# WHAT IS BEING ASKED
A single number is the answer: the count of lines in these records with "cref" in them.

# SOURCE DATA

*** Block opens ***

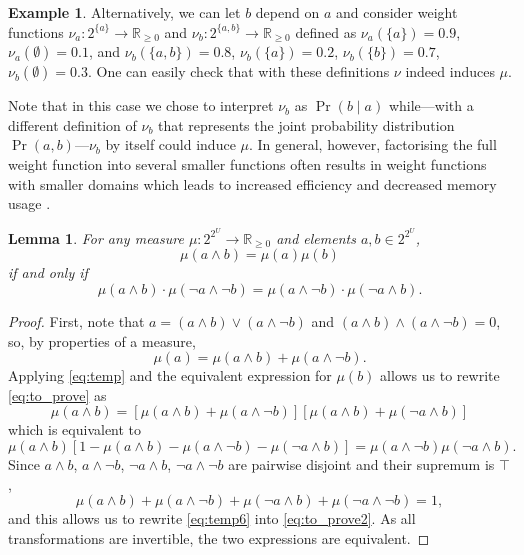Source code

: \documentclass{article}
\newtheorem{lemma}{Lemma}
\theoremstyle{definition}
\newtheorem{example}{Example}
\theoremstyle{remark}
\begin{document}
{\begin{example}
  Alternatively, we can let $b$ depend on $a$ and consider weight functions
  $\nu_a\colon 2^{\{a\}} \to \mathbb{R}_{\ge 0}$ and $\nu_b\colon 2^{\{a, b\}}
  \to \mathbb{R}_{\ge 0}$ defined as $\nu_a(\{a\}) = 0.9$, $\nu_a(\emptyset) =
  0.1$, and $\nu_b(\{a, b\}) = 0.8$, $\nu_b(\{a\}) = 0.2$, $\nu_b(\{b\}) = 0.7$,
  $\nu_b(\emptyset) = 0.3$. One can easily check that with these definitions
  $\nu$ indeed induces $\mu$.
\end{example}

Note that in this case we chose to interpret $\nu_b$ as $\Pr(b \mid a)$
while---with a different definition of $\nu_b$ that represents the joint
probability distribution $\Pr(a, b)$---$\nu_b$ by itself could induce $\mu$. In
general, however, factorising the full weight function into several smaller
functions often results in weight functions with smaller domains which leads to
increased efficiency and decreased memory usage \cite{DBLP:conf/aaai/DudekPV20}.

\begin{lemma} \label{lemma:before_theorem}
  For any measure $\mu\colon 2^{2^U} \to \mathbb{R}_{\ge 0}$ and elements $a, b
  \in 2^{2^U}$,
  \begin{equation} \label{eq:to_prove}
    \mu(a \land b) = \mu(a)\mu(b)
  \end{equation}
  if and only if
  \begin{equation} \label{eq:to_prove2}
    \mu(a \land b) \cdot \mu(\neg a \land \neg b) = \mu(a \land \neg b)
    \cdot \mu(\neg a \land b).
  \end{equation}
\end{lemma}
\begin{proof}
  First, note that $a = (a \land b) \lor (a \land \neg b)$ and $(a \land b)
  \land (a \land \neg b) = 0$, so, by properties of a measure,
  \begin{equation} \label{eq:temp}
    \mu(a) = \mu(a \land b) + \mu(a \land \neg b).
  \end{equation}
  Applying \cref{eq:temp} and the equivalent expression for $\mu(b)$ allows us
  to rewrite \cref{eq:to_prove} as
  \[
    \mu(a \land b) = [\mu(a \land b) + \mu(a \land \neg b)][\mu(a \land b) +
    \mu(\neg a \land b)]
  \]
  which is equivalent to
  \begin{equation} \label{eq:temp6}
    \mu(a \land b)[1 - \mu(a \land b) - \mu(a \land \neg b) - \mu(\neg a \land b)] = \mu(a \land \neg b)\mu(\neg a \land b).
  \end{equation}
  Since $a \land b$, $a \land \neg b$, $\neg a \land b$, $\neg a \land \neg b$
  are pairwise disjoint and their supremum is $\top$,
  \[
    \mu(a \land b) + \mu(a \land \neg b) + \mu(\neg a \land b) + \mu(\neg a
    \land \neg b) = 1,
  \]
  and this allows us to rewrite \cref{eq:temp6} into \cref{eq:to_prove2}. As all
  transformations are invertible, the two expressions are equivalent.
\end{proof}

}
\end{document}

*** Block closes ***
*** Block opens ***

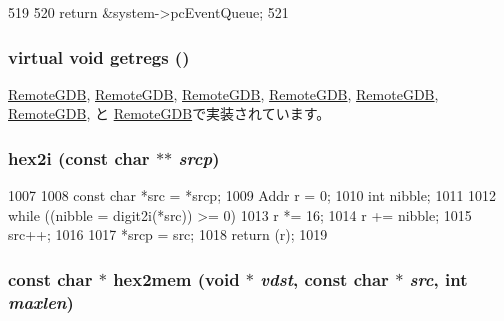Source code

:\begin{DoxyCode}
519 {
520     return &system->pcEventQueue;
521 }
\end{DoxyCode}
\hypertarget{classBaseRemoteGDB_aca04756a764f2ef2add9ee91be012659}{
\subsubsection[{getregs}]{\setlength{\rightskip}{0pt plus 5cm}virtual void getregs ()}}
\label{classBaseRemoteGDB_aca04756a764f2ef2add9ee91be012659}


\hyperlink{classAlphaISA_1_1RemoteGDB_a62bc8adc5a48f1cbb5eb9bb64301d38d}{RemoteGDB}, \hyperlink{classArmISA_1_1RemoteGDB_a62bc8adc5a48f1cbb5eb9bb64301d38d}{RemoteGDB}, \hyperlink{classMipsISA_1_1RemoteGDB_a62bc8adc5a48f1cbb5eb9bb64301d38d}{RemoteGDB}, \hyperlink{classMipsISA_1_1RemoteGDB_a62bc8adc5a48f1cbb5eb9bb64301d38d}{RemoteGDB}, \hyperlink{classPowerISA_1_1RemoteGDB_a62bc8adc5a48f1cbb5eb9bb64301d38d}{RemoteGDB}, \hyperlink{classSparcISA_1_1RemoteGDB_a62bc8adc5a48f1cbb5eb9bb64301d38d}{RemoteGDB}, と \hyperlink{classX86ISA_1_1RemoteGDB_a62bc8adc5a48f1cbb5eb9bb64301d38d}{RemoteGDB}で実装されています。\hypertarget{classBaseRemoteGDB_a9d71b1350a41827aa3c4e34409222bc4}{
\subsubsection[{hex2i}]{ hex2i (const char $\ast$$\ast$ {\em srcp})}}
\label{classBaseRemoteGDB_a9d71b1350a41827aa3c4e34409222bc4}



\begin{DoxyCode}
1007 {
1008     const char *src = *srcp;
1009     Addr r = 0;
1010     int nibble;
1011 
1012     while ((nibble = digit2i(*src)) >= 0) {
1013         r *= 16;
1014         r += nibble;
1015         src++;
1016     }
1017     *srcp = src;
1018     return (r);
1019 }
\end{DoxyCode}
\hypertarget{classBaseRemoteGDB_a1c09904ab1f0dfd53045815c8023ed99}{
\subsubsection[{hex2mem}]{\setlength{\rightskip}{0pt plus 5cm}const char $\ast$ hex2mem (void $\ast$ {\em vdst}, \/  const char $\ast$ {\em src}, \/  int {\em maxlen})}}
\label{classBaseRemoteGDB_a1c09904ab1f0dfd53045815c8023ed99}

*** Block closes ***

# FINISHED TASK
3